As Gopnik points out, evolutionary psychologists tend to focus on adult men, but what of the many children and grandmothers involved with our eventual development to the humans we are today? Gopnik wrote that new studies suggest that both the young and old may be adapted for the purpose of transmitting and receiving wisdom: ‘We may have a wider focus and a greater openness to experience when we are young or old than we do in the hurly-burly of feeding, fighting and reproduction that preoccupies our middle years… A human being isn't just a collection of fixed traits, but part of an unfolding and dynamic story. And that isn’t just the story of our own lives, caregiving and culture link us both to the grandparents who were there before we were born and the grandchildren who will carry on after we die.’

Matthew D. Lieberman (Professor of Psychology, University of California, Los Angeles) put forward naive realism as a term that should be much better known. He opened with a quote from comedian George Carlin who noted that: ‘Anyone driving slower than you is an idiot and anyone going faster than you is a maniac’ – naive realism is our propensity to see other people as unintelligent or crazy. While this term, which dates back to at least the 1880s, was once used to suggest people take the world at face value, it actually represents an important error in thinking that often causes conflict. 
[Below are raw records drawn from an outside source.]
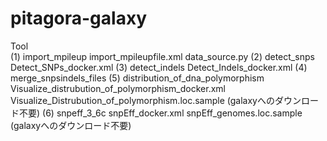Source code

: # pitagora-galaxy

Tool  
(1) import_mpileup
     import_mpileupfile.xml
     data_source.py
(2) detect_snps
     Detect_SNPs_docker.xml
(3) detect_indels
     Detect_Indels_docker.xml
(4) merge_snpsindels_files
(5) distribution_of_dna_polymorphism
     Visualize_distrubution_of_polymorphism_docker.xml
     Visualize_Distrubution_of_polymorphism.loc.sample (galaxyへのダウンロード不要)
(6) snpeff_3_6c
     snpEff_docker.xml
     snpEff_genomes.loc.sample (galaxyへのダウンロード不要)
While people generally perceive the physical world in the same way, when we move into the social world things become much more complex. Lieberman wrote: ‘When confronted with trees, shoes, and gummy bears, our brains construct these things for us in similar enough ways that we can agree on which to climb, which to wear, and which to eat. But when we move to the social domain of understanding people and their interactions, our “seeing” is driven less by external input and more by expectation and motivation… In short, we are just as confident in our assessment of Donald Trump’s temperament and Hillary Clinton’s dishonesty as we are in our assessment of trees, shoes, and gummy bears. In both cases, we are quite certain that we are seeing reality for what it is.’

And therein lies the issue: if we believe our perception of the world is reality, and someone disagrees, we’re likely to think their reality is somehow broken, that they are crazy, or biased. Lieberman wrote: ‘Although there are real differences that separate groups of people, naïve realism might be the most pernicious undetected source of conflicts and their durability. From Israel vs. Palestinians, to the American political left and right, to the fight over vaccines and autism – in each case our inability to appreciate our own miraculous construction of reality is preventing us from appreciating the miraculous construction of reality happening all around us.’